§ WORK ORDER: The records below should be set down in full, please, without any change.
****************************************
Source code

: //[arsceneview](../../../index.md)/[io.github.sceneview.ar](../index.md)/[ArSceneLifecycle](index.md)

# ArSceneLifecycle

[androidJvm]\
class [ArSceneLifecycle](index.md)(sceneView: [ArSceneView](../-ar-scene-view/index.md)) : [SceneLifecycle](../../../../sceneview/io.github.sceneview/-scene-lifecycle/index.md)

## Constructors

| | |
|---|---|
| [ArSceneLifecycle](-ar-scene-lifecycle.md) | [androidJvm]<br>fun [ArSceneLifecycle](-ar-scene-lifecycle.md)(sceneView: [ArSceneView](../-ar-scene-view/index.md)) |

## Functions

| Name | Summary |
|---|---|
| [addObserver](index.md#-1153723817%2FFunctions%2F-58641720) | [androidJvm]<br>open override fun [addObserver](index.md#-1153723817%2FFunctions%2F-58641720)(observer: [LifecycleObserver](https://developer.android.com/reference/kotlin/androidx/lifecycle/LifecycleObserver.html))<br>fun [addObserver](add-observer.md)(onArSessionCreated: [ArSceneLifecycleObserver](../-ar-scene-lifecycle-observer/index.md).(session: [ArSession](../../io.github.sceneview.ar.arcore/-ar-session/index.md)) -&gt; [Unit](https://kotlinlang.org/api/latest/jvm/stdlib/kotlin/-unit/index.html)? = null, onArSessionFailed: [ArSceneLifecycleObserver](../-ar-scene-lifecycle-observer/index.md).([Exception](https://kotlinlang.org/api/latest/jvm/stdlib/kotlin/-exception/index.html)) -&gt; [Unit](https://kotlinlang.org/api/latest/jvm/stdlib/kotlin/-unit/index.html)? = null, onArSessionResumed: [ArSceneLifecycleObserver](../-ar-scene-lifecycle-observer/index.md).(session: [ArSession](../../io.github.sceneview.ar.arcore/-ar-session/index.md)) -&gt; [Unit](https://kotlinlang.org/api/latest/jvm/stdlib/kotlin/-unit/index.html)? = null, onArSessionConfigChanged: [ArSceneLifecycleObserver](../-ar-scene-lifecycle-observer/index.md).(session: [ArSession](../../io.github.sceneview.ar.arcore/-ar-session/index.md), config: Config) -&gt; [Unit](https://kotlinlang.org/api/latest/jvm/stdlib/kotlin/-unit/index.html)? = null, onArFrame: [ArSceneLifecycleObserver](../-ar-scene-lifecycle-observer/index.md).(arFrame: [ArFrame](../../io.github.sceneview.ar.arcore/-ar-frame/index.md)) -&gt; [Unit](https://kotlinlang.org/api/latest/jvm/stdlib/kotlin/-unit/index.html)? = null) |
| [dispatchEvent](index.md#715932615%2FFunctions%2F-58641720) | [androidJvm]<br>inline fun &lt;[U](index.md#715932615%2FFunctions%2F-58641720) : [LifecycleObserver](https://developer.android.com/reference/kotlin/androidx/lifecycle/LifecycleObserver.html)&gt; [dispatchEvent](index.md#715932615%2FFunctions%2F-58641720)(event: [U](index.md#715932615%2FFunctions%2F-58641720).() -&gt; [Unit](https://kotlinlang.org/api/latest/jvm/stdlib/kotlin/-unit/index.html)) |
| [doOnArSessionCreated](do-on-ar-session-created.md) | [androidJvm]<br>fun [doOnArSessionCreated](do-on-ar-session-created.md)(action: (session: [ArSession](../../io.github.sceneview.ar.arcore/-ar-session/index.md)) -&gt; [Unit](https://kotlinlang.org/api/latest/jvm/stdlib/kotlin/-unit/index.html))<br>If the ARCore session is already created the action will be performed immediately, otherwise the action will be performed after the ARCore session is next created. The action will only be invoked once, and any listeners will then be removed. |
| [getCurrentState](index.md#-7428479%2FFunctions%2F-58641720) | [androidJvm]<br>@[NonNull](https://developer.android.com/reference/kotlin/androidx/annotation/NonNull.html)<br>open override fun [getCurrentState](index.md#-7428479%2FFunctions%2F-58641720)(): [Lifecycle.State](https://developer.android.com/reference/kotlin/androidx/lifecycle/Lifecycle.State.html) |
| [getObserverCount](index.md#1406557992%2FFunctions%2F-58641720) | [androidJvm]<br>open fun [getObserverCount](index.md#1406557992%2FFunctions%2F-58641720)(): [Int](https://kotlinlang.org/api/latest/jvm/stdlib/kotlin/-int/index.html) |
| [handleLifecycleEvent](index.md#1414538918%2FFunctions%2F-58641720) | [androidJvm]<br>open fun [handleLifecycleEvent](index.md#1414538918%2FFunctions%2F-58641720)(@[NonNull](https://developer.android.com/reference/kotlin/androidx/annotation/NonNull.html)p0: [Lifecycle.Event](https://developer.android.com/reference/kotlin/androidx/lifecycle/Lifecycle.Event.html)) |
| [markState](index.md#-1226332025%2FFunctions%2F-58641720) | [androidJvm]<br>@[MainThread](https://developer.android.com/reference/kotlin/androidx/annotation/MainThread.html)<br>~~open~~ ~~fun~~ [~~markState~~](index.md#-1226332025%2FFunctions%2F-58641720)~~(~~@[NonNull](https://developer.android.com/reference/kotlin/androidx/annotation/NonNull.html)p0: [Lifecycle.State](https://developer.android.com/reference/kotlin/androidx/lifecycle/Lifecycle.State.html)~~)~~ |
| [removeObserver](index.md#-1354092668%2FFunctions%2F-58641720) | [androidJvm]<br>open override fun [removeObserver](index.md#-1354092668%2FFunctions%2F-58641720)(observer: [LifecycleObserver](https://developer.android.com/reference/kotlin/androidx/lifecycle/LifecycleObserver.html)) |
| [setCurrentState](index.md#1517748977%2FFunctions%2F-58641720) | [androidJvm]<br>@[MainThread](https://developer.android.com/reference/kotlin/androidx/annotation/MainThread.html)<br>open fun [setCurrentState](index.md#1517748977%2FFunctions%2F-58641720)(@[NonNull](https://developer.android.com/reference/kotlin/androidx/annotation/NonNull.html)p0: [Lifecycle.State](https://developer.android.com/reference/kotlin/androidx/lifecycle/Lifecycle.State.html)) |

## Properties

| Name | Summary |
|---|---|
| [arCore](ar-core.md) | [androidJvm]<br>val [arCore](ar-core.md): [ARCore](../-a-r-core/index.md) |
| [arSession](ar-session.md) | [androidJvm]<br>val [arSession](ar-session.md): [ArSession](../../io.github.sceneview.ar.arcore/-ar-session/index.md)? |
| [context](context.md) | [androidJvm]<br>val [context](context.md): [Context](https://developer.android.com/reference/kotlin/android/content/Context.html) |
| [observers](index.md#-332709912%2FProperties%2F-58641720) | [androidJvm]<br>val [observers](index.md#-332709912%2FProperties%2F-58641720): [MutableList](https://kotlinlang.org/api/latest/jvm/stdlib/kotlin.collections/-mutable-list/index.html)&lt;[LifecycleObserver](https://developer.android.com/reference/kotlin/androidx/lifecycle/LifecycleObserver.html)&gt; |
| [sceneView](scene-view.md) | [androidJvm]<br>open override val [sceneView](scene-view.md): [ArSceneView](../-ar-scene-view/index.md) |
****************************************
§ TASK ANSWER:
Source code

: //[arsceneview](../../../index.md)/[io.github.sceneview.ar](../index.md)/[ArSceneLifecycle](index.md)

# ArSceneLifecycle

[androidJvm]\
class [ArSceneLifecycle](index.md)(sceneView: [ArSceneView](../-ar-scene-view/index.md)) : [SceneLifecycle](../../../../sceneview/io.github.sceneview/-scene-lifecycle/index.md)

## Constructors

| | |
|---|---|
| [ArSceneLifecycle](-ar-scene-lifecycle.md) | [androidJvm]<br>fun [ArSceneLifecycle](-ar-scene-lifecycle.md)(sceneView: [ArSceneView](../-ar-scene-view/index.md)) |

## Functions

| Name | Summary |
|---|---|
| [addObserver](index.md#-1153723817%2FFunctions%2F-58641720) | [androidJvm]<br>open override fun [addObserver](index.md#-1153723817%2FFunctions%2F-58641720)(observer: [LifecycleObserver](https://developer.android.com/reference/kotlin/androidx/lifecycle/LifecycleObserver.html))<br>fun [addObserver](add-observer.md)(onArSessionCreated: [ArSceneLifecycleObserver](../-ar-scene-lifecycle-observer/index.md).(session: [ArSession](../../io.github.sceneview.ar.arcore/-ar-session/index.md)) -&gt; [Unit](https://kotlinlang.org/api/latest/jvm/stdlib/kotlin/-unit/index.html)? = null, onArSessionFailed: [ArSceneLifecycleObserver](../-ar-scene-lifecycle-observer/index.md).([Exception](https://kotlinlang.org/api/latest/jvm/stdlib/kotlin/-exception/index.html)) -&gt; [Unit](https://kotlinlang.org/api/latest/jvm/stdlib/kotlin/-unit/index.html)? = null, onArSessionResumed: [ArSceneLifecycleObserver](../-ar-scene-lifecycle-observer/index.md).(session: [ArSession](../../io.github.sceneview.ar.arcore/-ar-session/index.md)) -&gt; [Unit](https://kotlinlang.org/api/latest/jvm/stdlib/kotlin/-unit/index.html)? = null, onArSessionConfigChanged: [ArSceneLifecycleObserver](../-ar-scene-lifecycle-observer/index.md).(session: [ArSession](../../io.github.sceneview.ar.arcore/-ar-session/index.md), config: Config) -&gt; [Unit](https://kotlinlang.org/api/latest/jvm/stdlib/kotlin/-unit/index.html)? = null, onArFrame: [ArSceneLifecycleObserver](../-ar-scene-lifecycle-observer/index.md).(arFrame: [ArFrame](../../io.github.sceneview.ar.arcore/-ar-frame/index.md)) -&gt; [Unit](https://kotlinlang.org/api/latest/jvm/stdlib/kotlin/-unit/index.html)? = null) |
| [dispatchEvent](index.md#715932615%2FFunctions%2F-58641720) | [androidJvm]<br>inline fun &lt;[U](index.md#715932615%2FFunctions%2F-58641720) : [LifecycleObserver](https://developer.android.com/reference/kotlin/androidx/lifecycle/LifecycleObserver.html)&gt; [dispatchEvent](index.md#715932615%2FFunctions%2F-58641720)(event: [U](index.md#715932615%2FFunctions%2F-58641720).() -&gt; [Unit](https://kotlinlang.org/api/latest/jvm/stdlib/kotlin/-unit/index.html)) |
| [doOnArSessionCreated](do-on-ar-session-created.md) | [androidJvm]<br>fun [doOnArSessionCreated](do-on-ar-session-created.md)(action: (session: [ArSession](../../io.github.sceneview.ar.arcore/-ar-session/index.md)) -&gt; [Unit](https://kotlinlang.org/api/latest/jvm/stdlib/kotlin/-unit/index.html))<br>If the ARCore session is already created the action will be performed immediately, otherwise the action will be performed after the ARCore session is next created. The action will only be invoked once, and any listeners will then be removed. |
| [getCurrentState](index.md#-7428479%2FFunctions%2F-58641720) | [androidJvm]<br>@[NonNull](https://developer.android.com/reference/kotlin/androidx/annotation/NonNull.html)<br>open override fun [getCurrentState](index.md#-7428479%2FFunctions%2F-58641720)(): [Lifecycle.State](https://developer.android.com/reference/kotlin/androidx/lifecycle/Lifecycle.State.html) |
| [getObserverCount](index.md#1406557992%2FFunctions%2F-58641720) | [androidJvm]<br>open fun [getObserverCount](index.md#1406557992%2FFunctions%2F-58641720)(): [Int](https://kotlinlang.org/api/latest/jvm/stdlib/kotlin/-int/index.html) |
| [handleLifecycleEvent](index.md#1414538918%2FFunctions%2F-58641720) | [androidJvm]<br>open fun [handleLifecycleEvent](index.md#1414538918%2FFunctions%2F-58641720)(@[NonNull](https://developer.android.com/reference/kotlin/androidx/annotation/NonNull.html)p0: [Lifecycle.Event](https://developer.android.com/reference/kotlin/androidx/lifecycle/Lifecycle.Event.html)) |
| [markState](index.md#-1226332025%2FFunctions%2F-58641720) | [androidJvm]<br>@[MainThread](https://developer.android.com/reference/kotlin/androidx/annotation/MainThread.html)<br>~~open~~ ~~fun~~ [~~markState~~](index.md#-1226332025%2FFunctions%2F-58641720)~~(~~@[NonNull](https://developer.android.com/reference/kotlin/androidx/annotation/NonNull.html)p0: [Lifecycle.State](https://developer.android.com/reference/kotlin/androidx/lifecycle/Lifecycle.State.html)~~)~~ |
| [removeObserver](index.md#-1354092668%2FFunctions%2F-58641720) | [androidJvm]<br>open override fun [removeObserver](index.md#-1354092668%2FFunctions%2F-58641720)(observer: [LifecycleObserver](https://developer.android.com/reference/kotlin/androidx/lifecycle/LifecycleObserver.html)) |
| [setCurrentState](index.md#1517748977%2FFunctions%2F-58641720) | [androidJvm]<br>@[MainThread](https://developer.android.com/reference/kotlin/androidx/annotation/MainThread.html)<br>open fun [setCurrentState](index.md#1517748977%2FFunctions%2F-58641720)(@[NonNull](https://developer.android.com/reference/kotlin/androidx/annotation/NonNull.html)p0: [Lifecycle.State](https://developer.android.com/reference/kotlin/androidx/lifecycle/Lifecycle.State.html)) |

## Properties

| Name | Summary |
|---|---|
| [arCore](ar-core.md) | [androidJvm]<br>val [arCore](ar-core.md): [ARCore](../-a-r-core/index.md) |
| [arSession](ar-session.md) | [androidJvm]<br>val [arSession](ar-session.md): [ArSession](../../io.github.sceneview.ar.arcore/-ar-session/index.md)? |
| [context](context.md) | [androidJvm]<br>val [context](context.md): [Context](https://developer.android.com/reference/kotlin/android/content/Context.html) |
| [observers](index.md#-332709912%2FProperties%2F-58641720) | [androidJvm]<br>val [observers](index.md#-332709912%2FProperties%2F-58641720): [MutableList](https://kotlinlang.org/api/latest/jvm/stdlib/kotlin.collections/-mutable-list/index.html)&lt;[LifecycleObserver](https://developer.android.com/reference/kotlin/androidx/lifecycle/LifecycleObserver.html)&gt; |
| [sceneView](scene-view.md) | [androidJvm]<br>open override val [sceneView](scene-view.md): [ArSceneView](../-ar-scene-view/index.md) |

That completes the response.